Publié le 15 juin 2022
Souce : Alexandre Shields, Le Devoir
Les hardes de caribous de Val-d’Or et de Charlevoix, qui vivent en captivité, comptent désormais un total de six nouveaux caribous, a appris Le Devoir. Cinq faons sont notamment nés au cours des dernières semaines dans la harde de Charlevoix, placée en captivité l’hiver dernier, mais un est décédé. Ces populations pourraient toutefois être éventuellement condamnées à la disparition, selon un scénario analysé par la Commission indépendante sur les caribous mise en place par le gouvernement Legault.
Selon les informations fournies par le ministère des Forêts, de la Faune et des Parcs (MFFP), la très petite harde de Val-d’Or, placée en captivité en 2020, compte maintenant neuf bêtes.
Deux caribous sont nés à la fin du mois de mai, après une première naissance l’an dernier. « Les mamans et les faons se portent bien et ont d’ailleurs pu être observés, tous les quatre, aux mangeoires au cours des derniers jours », précise le ministère.

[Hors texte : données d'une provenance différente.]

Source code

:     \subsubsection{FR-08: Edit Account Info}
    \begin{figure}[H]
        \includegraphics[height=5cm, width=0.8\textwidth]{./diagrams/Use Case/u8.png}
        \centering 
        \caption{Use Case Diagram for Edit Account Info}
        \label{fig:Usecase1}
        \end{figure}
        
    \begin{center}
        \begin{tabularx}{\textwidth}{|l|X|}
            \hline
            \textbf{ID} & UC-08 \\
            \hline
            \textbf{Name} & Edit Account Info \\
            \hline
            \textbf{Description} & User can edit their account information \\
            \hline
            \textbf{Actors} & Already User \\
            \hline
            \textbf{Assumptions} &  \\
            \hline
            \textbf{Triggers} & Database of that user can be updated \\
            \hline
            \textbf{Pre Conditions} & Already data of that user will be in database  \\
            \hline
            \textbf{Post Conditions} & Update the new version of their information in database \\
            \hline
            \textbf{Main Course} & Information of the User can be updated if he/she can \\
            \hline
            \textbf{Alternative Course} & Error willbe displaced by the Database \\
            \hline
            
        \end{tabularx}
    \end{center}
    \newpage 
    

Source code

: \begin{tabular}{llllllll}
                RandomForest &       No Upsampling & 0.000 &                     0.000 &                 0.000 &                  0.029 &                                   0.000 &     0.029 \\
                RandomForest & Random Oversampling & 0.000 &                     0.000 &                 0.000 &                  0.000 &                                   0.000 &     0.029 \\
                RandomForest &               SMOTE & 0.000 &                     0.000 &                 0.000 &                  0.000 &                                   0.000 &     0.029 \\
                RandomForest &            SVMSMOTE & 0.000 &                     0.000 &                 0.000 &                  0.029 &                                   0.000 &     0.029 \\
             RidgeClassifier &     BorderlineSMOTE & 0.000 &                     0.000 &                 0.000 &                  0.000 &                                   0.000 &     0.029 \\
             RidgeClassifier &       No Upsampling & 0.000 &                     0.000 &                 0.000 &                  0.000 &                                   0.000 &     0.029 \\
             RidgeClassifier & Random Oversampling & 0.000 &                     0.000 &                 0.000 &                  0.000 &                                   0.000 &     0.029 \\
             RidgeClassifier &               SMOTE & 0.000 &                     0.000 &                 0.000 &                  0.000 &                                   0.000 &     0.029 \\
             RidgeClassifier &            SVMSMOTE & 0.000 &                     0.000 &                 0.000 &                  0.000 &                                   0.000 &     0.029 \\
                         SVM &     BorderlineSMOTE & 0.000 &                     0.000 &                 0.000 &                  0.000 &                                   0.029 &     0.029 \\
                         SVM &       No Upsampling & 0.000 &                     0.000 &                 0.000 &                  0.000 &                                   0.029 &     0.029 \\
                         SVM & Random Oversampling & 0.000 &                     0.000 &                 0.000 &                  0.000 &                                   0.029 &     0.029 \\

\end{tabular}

Dans Charlevoix, où les 16 derniers caribous de cette harde isolée ont été placés en captivité l’hiver dernier dans un enclos de 0,2 km2, cinq faons sont nés au cours des dernières semaines et deux autres femelles sont toujours gestantes. Un jeune caribou est toutefois mort quelques jours après sa naissance. « L’animal fera l’objet d’une expertise afin de déterminer la cause de sa mortalité », a précisé mercredi le MFFP.
Hardes sacrifiées ?
Tant à Val-d’Or qu’à Charlevoix, les hardes isolées de caribous forestiers ont été placées en captivité après avoir subi des déclins majeurs au cours des dernières années, en raison des perturbations dans leurs habitats.
Pour le moment, le gouvernement Legault n’a pas de plan en vue d’une éventuelle remise en liberté de ces deux populations, qui vivent dans des régions où l’industrie forestière est très présente.
La Commission indépendante sur les caribous forestiers analyse toutefois deux scénarios « hypothétiques et théoriques » de protection de l’espèce. Tous deux comprennent des mesures supplémentaires de protection, mais l’un des scénarios élaborés par le MFFP serait mis en oeuvre « sans impact » additionnel pour l’industrie forestière.
Dans le cas de ce scénario, qui éviterait les éventuelles pertes financières pour l’industrie, le gouvernement prévoit que trois « populations » de caribous disparaîtraient. Il s’agit des caribous de la région de Val-d’Or, de ceux de Charlevoix et de ceux du secteur de Pipmuacan (couvrant le nord du Saguenay−Lac-Saint-Jean et une portion de la Côte-Nord). Dans les trois cas, « l’habitat est très perturbé », précise le document de consultation de la Commission.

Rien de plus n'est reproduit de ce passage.